Young people need resources and support to thrive both during adolescence and into adulthood. To work toward this, we need to be able to measure, track, and determine indicators that represent all aspects of well-being.

Policymakers, funders, researchers, advocates, and practitioners use indicators of youth well-being, such as young people’s characteristics, living conditions, and the resources available to them, to track how well-being differs over time and between groups. However, our recent research suggests we must think more expansively to ensure indicators capture all domains of youth well-being. We also need to think critically about how we’re using indicators to guide and evaluate our efforts. We’ve identified five strategies that can help the field better measure young people’s well-being.

  1. Involve young people. All people using youth well-being indicators would benefit from having young people directly involved in defining concepts, determining measures, and interpreting results.
  2. Recognize how intersecting identities shape a person’s ideas about well-being.
    What people think is important to well-being may differ depending on their racial, cultural, and other identities. People designing and using youth well-being indicators should know this and ideally incorporate diverse perspectives early in any design process.
  3. Center racial equity and the role of structural racism.

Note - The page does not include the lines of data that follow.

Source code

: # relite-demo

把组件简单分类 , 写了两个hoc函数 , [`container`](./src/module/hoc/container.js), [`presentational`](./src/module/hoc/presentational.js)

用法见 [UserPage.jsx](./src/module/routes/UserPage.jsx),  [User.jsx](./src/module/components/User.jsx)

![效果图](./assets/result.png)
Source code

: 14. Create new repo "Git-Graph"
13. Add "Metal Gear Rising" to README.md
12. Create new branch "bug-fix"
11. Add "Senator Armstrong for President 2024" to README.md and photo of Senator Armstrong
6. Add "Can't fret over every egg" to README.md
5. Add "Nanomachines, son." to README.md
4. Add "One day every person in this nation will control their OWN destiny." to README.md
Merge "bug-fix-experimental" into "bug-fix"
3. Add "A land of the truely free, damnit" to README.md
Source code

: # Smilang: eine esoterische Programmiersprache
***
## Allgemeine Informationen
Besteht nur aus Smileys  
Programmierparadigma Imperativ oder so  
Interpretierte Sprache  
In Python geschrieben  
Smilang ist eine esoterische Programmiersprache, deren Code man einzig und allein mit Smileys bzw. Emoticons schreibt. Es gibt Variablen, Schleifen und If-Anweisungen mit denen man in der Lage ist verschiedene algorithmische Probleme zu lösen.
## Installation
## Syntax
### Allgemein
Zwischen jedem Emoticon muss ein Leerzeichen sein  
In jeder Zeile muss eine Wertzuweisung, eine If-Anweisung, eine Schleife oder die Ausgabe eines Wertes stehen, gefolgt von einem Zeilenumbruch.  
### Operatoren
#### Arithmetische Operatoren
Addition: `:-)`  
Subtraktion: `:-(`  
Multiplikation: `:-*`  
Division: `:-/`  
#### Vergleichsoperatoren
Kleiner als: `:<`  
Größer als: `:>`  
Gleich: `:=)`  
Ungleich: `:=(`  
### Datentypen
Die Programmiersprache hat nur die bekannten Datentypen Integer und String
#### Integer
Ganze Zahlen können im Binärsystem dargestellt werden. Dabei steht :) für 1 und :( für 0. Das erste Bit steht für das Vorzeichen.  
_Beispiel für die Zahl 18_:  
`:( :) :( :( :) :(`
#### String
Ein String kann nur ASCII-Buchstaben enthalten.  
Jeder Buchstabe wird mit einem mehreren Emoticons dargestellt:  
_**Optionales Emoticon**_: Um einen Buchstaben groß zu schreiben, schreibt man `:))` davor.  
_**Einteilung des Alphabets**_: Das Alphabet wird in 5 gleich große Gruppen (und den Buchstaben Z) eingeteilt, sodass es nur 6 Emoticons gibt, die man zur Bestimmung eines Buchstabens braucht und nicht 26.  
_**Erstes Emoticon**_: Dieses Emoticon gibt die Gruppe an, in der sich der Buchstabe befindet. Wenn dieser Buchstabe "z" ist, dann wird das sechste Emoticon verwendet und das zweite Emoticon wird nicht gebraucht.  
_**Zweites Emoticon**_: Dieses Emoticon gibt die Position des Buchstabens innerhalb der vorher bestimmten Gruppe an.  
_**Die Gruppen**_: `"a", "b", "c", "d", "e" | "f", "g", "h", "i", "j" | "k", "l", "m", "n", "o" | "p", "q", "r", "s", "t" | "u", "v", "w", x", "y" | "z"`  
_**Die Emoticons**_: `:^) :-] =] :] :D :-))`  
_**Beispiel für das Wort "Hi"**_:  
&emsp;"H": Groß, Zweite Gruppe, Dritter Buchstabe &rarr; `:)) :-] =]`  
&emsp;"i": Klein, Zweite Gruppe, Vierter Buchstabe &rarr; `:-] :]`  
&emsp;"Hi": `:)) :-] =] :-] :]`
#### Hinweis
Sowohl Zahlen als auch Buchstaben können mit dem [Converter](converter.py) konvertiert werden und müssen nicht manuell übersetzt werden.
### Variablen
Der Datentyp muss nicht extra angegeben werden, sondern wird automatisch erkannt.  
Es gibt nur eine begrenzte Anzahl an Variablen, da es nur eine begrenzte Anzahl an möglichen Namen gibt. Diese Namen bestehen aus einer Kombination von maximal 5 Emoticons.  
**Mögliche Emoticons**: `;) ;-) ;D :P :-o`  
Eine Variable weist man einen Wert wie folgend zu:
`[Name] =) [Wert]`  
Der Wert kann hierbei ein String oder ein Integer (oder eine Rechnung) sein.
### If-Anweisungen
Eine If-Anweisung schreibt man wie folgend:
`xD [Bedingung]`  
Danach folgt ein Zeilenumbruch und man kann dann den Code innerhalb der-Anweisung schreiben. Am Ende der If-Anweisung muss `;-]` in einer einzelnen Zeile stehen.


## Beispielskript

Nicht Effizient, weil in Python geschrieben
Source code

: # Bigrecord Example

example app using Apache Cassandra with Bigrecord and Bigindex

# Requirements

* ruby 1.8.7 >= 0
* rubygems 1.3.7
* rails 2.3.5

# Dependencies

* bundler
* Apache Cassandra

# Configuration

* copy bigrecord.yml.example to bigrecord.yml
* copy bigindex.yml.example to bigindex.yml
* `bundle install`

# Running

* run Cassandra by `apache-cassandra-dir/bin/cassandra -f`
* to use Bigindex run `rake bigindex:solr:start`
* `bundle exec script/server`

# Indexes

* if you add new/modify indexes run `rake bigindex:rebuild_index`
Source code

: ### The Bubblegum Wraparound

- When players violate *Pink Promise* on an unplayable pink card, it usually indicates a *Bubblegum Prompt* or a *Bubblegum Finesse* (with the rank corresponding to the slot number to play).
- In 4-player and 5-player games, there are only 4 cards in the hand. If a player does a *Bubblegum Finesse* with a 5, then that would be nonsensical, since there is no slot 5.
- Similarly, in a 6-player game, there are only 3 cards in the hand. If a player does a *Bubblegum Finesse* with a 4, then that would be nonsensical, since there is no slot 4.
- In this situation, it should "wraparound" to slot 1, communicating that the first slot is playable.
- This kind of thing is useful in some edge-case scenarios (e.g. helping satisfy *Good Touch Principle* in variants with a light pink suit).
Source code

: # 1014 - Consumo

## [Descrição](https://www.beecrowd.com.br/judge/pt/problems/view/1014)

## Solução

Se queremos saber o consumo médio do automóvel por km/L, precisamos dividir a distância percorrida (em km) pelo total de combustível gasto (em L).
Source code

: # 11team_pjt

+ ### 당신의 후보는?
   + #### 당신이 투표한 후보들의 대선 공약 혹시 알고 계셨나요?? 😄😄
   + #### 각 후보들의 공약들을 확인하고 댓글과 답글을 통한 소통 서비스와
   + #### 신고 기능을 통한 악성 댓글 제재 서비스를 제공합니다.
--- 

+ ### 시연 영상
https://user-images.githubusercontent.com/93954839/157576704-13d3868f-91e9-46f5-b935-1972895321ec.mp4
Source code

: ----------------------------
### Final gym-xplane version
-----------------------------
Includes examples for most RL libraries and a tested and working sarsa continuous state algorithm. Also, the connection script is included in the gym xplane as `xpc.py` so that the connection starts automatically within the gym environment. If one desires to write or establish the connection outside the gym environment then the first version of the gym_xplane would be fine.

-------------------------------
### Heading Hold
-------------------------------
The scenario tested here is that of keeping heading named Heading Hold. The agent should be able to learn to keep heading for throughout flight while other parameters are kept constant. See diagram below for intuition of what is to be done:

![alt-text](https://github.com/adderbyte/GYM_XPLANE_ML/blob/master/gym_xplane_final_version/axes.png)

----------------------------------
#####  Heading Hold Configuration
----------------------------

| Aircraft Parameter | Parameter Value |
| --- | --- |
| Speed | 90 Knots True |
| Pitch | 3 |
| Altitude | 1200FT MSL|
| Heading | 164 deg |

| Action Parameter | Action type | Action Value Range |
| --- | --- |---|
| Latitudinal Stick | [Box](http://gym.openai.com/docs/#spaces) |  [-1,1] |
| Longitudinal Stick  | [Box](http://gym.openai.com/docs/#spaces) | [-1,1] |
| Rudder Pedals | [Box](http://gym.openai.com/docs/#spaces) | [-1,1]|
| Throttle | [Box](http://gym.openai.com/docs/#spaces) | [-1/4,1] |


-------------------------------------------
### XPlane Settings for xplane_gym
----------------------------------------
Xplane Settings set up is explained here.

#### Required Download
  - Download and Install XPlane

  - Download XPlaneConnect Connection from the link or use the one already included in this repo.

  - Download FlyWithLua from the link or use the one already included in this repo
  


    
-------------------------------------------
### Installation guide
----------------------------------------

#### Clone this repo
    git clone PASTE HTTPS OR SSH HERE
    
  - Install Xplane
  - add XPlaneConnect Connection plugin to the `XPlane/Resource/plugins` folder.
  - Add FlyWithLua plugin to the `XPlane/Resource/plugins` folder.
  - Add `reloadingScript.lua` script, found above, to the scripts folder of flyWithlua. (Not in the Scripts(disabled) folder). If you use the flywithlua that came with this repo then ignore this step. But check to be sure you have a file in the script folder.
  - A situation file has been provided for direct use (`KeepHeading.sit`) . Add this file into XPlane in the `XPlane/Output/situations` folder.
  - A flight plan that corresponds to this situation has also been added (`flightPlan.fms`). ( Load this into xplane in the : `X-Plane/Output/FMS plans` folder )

    Emphasizing racial equity in youth well-being indicators involves looking beyond individual behavior and acknowledging how structural racism shapes the community conditions and systems that influence young people’s outcomes.
  4. Advocate for data disaggregation. People invested in youth well-being should advocate for filling gaps in existing data sources that have limited disaggregation by race and ethnicity and other identities, while balancing the desire for detailed information with privacy concerns.
  5. Focus on positive perspectives and assets. Indicators have historically focused on people’s and communities’ deficits.